Although limited studies have investigated the relationship between lifestyle factors and lung function impairment, our findings suggest that participants over 65 years old with low physical activity levels and infrequent fruit and vegetable consumption had a higher risk of lung dysfunction. Previous research has shown that healthy dietary patterns help preserve lung function in smokers without respiratory disease, whereas unhealthy diets are linked to pulmonary decline.^29^ Furthermore, interventions combining high-intensity interval training and resistance training have been shown to improve systemic oxidative stress and muscle function in older adults with COPD.^30^ These findings highlight the association between proper nutrition, regular exercise, and pulmonary health.
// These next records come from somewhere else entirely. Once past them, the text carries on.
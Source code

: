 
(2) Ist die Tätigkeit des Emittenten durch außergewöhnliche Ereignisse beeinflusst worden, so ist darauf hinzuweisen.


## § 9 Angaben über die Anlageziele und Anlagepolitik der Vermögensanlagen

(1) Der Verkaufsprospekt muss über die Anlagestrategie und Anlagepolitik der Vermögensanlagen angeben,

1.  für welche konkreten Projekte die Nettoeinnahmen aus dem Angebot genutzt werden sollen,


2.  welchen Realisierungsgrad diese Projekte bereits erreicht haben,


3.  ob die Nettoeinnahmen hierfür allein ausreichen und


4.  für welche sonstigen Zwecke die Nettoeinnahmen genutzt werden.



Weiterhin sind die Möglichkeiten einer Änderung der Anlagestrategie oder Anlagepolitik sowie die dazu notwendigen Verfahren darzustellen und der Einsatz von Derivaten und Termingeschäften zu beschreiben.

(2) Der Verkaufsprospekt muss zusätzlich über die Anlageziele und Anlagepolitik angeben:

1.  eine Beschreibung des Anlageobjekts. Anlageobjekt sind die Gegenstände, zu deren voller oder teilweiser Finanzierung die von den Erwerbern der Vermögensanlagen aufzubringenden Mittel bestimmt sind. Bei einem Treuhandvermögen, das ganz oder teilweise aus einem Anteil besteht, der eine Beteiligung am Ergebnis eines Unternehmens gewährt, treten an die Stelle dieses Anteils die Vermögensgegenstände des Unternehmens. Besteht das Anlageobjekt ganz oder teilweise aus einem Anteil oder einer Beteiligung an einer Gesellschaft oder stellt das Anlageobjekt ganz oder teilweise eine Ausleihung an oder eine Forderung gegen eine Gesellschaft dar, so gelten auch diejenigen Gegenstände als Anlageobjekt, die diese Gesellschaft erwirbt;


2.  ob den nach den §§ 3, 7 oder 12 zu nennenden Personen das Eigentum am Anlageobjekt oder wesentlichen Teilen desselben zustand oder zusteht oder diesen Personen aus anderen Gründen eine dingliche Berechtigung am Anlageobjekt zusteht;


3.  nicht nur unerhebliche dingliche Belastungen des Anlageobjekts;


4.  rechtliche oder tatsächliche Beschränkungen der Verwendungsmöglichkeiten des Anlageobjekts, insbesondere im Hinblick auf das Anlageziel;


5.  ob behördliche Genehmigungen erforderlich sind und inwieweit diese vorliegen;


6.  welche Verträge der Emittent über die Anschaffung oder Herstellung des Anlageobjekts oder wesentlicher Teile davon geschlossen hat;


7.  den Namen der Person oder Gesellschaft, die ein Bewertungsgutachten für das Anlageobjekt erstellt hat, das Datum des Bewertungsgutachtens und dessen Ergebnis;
Several limitations should be considered. First, the cross-sectional design of the study limits the ability to establish causal relationships; therefore, the associations between hydration, lifestyle factors, and pulmonary function should not be interpreted as causal. Second, our study population consisted primarily of elderly farmers in rural areas, which may limit generalisability to urban or non-agricultural populations. Caution is warranted when applying these findings beyond similar rural settings. Third, water intake and lifestyle behaviours were assessed by self-reported questionnaires, which may be subject to measurement error and recall bias. Such inaccuracies could attenuate or exaggerate observed associations, potentially influencing the strength of the reported relationships. Finally, although we adjusted for several confounders, unmeasured variables such as environmental exposures, comorbidities, and medication use affecting hydration status may have influenced the results and affected the validity of our findings.
CONCLUSION
Our findings indicate that low water intake is associated with an increased risk of both restrictive and obstructive lung function impairment, particularly in elderly adults. Ageing, low educational attainment, CMDs, and unhealthy lifestyle habits also contribute significantly to impaired lung function. Public health interventions promoting adequate hydration, healthy dietary habits, and physical activity may help preserve pulmonary function and mitigate respiratory morbidity in elderly populations. Future longitudinal studies with diverse populations and objective biomarkers are warranted to clarify the causal effects of hydration status on pulmonary health outcomes.